IBM will share technology with Chinese firms and will actively help build China’s industry, CEO Virginia Rometty said in Beijing as she set out a strategy for one of the foreign firms hardest hit by China’s shifting technology policies.
IBM must help China build its IT industry rather than viewing the country solely as a sales destination or manufacturing base, Rometty said at the China Development Forum, an annual Chinese government-sponsored conference bringing together business executives and China’s ruling elite.
“If you’re a country, as China is, of 1.3 billion people you would want an IT industry as well,” the chief executive said on Monday. “I think some firms find that perhaps frightening. We, though, at IBM…find that to be a great opportunity.”
Rometty’s remarks were among the clearest acknowledgements to date by a high-ranking foreign technology executive that companies must adopt a different tack if they are to continue in China amid growing political pressure.

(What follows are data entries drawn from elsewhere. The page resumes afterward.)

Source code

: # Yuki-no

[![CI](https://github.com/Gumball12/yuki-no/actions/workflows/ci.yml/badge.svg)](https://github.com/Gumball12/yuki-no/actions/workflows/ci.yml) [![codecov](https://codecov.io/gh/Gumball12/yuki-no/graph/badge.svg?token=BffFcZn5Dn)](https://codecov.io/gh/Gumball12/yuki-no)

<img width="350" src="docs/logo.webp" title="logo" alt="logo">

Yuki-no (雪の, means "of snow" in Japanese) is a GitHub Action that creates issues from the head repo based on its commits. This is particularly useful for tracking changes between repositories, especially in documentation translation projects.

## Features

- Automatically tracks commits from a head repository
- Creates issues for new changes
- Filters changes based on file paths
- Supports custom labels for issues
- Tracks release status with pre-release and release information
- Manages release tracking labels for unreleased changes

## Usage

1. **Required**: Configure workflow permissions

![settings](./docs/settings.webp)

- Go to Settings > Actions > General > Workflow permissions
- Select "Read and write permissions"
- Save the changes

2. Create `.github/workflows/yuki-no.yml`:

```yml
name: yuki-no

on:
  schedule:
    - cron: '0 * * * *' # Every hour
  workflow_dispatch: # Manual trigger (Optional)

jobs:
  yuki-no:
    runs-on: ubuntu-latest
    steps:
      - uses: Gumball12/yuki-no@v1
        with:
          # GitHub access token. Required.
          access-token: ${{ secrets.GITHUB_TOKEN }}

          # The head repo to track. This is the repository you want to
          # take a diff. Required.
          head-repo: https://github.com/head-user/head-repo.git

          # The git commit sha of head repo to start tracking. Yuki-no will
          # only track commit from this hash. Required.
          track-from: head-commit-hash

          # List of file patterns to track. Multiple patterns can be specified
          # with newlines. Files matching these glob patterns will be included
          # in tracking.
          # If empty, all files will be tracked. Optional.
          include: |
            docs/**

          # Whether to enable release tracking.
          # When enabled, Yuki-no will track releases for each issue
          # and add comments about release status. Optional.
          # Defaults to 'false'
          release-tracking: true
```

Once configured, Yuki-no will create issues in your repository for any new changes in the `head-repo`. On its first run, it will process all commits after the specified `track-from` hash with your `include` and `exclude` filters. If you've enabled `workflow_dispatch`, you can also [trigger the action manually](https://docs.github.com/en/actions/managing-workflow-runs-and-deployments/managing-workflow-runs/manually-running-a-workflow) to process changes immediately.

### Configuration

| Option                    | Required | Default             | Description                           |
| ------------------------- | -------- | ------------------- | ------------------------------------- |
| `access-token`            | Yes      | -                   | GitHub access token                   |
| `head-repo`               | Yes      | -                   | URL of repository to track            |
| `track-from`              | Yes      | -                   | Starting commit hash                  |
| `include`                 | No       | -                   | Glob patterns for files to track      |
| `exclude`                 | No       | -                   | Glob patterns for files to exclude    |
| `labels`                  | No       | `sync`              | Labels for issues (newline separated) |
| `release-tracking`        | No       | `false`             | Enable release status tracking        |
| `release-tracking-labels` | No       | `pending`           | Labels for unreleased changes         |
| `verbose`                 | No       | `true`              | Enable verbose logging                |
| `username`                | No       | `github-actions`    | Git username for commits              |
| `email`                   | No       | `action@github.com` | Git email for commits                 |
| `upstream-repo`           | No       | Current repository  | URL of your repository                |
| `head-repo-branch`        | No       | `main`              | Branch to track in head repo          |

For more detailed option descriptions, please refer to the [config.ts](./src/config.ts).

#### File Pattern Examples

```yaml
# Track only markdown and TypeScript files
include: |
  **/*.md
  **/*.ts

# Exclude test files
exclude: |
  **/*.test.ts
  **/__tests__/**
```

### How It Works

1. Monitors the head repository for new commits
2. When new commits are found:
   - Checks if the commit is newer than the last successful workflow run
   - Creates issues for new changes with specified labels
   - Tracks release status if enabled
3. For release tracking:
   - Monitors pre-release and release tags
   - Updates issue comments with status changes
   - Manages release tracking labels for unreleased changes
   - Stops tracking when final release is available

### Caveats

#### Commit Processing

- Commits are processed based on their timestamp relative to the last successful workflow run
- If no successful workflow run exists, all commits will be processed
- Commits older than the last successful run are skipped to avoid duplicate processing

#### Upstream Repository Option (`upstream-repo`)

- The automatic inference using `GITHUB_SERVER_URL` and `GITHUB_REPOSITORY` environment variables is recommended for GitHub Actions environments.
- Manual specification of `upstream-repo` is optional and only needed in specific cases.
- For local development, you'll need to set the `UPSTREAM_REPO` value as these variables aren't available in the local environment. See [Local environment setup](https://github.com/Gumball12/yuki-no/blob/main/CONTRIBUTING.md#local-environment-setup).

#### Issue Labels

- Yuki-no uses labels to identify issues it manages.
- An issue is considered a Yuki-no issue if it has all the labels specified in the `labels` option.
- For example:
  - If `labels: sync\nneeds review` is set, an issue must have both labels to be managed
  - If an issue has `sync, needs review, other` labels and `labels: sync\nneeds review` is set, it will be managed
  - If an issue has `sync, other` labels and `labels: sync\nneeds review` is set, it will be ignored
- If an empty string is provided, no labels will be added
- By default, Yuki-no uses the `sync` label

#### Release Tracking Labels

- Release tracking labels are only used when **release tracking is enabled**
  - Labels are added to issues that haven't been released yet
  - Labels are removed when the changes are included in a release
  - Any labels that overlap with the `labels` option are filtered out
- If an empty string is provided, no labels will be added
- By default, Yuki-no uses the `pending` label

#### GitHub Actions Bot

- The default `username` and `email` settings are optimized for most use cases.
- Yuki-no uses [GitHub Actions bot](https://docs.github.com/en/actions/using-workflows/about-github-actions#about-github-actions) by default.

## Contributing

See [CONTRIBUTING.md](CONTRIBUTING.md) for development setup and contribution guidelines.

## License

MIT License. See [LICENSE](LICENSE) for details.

A number of US technology companies operating in China are forming alliances with domestic operators, hoping a local partner will make it easier to operate in the increasingly tough environment for foreign businesses.
China has been pushing for the use of more Chinese and less foreign-made technology, to grow its own tech sector and in response to ex-US National Security Agency contractor Edward Snowden’s leaks about US cybersurveillance.
IBM’s sales in China have stabilized after a sharp drop that began in the third quarter of 2013 following Snowden’s revelations. The Armonk, New York-based company reported a 1% slide in revenue in China during the fourth quarter of 2014, compared with the prior year.
IBM’s new approach allows Chinese companies to build everything from semiconductor chips and servers based on IBM architecture, to the software that runs on those machines.
Last week IBM said Suzhou PowerCore Technology will begin producing a version of IBM’s Power8 chip to run on Chinese-made servers. Its POWER line of processors is often used for intensive calculations in financial services, where Chinese banks have been required by new government regulations to use more domestic vendors.
The US company had already announced a series of partnerships with Chinese vendors and now packages its database software with products from Inspur, a server hardware maker and IBM rival, and has also struck agreements with Youyou, a Beijing-based software firm.
Other vendors are making similar efforts.
SAP SE Greater China head Mark Gibbs for instance said in October the company sought to be a “complementary player to the Chinese market” by selling its software on hardware made by Lenovo and Huawei Technologies.